Roxborough Residents Are Pissed About a Fast-Food Restaurant Moving In

An historic home was razed to make room for a fast-food joint. Neighbors are, um, not happy.

What was once the Bunting House may now be the future home of a fast-food franchise.

Roxborough residents are none to pleased about new development plans, which call for a yet-to-be-named fast food restaurant to move in on Ridge Avenue. Last month, a petition began circulating, calling for the development plans to stop. Concerned neighbors are set to descend upon a civic association meeting tonight, March 7th, at 7:30 at Leverington Presbyterian Church to voice their opposition.

The kerfuffle began last fall over the proposed demolition of the 130-year-old Bunting House, an historic Victorian home at Ridge and Roxborough avenues. The wrecking ball finally came in December, and the house—along with several adjacent buildings that were empty—was razed. In late February, residents finally received word about what would go on the empty lot: a fast-food restaurant. Neighbors were not happy.

A Facebook group called “Roxborough residents against Wendy’s” cropped up, as did the petition, which now has over a thousand signatories. Among the complaints:

I was tipped off to the drama this morning when I received an e-newsletter from the Manayunk-Roxborough Food Co-op Initiative, a group trying to bring a food co-op to the neighborhood. It was titled, “Fast Food or Co-op?  Take your pick” (of course I clicked). It read:

The corner of Ridge and Roxborough Aves would be a great location for the food Co-op, providing easy access to healthy food choices for Roxborough and Manayunk residents. Unfortunately the current land owners are looking for maximum profits without much regard to neighborhood impact, and we are not yet in a position to make an offer on their property. Six months from now we will be in a better position to find a home for the new Co-op, with a completed market study and increased community involvement.  Now is the time for you to help, by joining our initiative, getting involved, and putting the interests of our neighborhood first, ahead of outside developers and corporations.

So I called David Schiman, the initiative’s chairman, who explained, “The neighborhood is at a crossroads. We can either give over our character to fast-food developers, or we could take a stand to bring own bring healthy-food options to the neighborhood. We’re in favor of the latter.” Schiman will join other neighborhood advocates at the civic association meeting tonight.

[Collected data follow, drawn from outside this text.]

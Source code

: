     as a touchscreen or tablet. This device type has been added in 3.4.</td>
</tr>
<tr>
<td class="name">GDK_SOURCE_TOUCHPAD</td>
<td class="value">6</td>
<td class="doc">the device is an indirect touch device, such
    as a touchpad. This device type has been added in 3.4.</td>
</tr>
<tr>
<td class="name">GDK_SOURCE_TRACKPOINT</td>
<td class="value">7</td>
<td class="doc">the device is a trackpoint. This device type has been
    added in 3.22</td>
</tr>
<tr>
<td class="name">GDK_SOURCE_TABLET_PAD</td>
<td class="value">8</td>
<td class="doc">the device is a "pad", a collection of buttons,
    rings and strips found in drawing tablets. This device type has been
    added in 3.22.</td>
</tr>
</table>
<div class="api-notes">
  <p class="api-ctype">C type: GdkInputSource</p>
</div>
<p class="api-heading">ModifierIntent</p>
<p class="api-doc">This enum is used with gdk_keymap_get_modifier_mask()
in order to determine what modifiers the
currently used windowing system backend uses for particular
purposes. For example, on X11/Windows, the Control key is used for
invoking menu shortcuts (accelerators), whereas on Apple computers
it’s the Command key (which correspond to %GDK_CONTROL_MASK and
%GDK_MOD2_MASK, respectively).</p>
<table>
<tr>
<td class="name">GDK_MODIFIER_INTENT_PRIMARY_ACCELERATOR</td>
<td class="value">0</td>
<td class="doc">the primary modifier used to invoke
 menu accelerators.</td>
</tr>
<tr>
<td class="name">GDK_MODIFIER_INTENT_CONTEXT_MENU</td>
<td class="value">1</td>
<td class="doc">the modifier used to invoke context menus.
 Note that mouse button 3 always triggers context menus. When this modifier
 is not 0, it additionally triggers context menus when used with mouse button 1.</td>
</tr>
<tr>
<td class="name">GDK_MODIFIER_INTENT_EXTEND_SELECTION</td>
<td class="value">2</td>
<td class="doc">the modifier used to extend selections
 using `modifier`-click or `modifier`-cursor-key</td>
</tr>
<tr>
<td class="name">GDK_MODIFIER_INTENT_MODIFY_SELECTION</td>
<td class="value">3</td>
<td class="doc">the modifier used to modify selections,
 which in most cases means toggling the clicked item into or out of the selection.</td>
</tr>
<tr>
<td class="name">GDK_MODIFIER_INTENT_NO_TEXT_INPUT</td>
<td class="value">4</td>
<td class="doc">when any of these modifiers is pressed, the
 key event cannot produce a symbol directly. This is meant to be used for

As NewsWorks reports, the challenge for the developers is that while the lot is technically zoned for a small retail or restaurant space, they would need a special permit for a drive-thru—which could be a deal breaker for potentially interested fast-food franchises. So that’s at least something for concerned neighbors to cling to.

Also this: In an email sent to Roxborough stakeholders yesterday, Roxborough Development Corporation (RDC) director Bernard Guet, wrote, “Just this past Monday we met again to work with the developer to find a positive alternative to a fast food restaurant. We are working to try to find a use that would be more appealing to the neighbors and the residents at large. The developer is working with us and has agreed to look into these other options.” The RDC is officially maintaining a neutral position in the neighborhood fast-food war.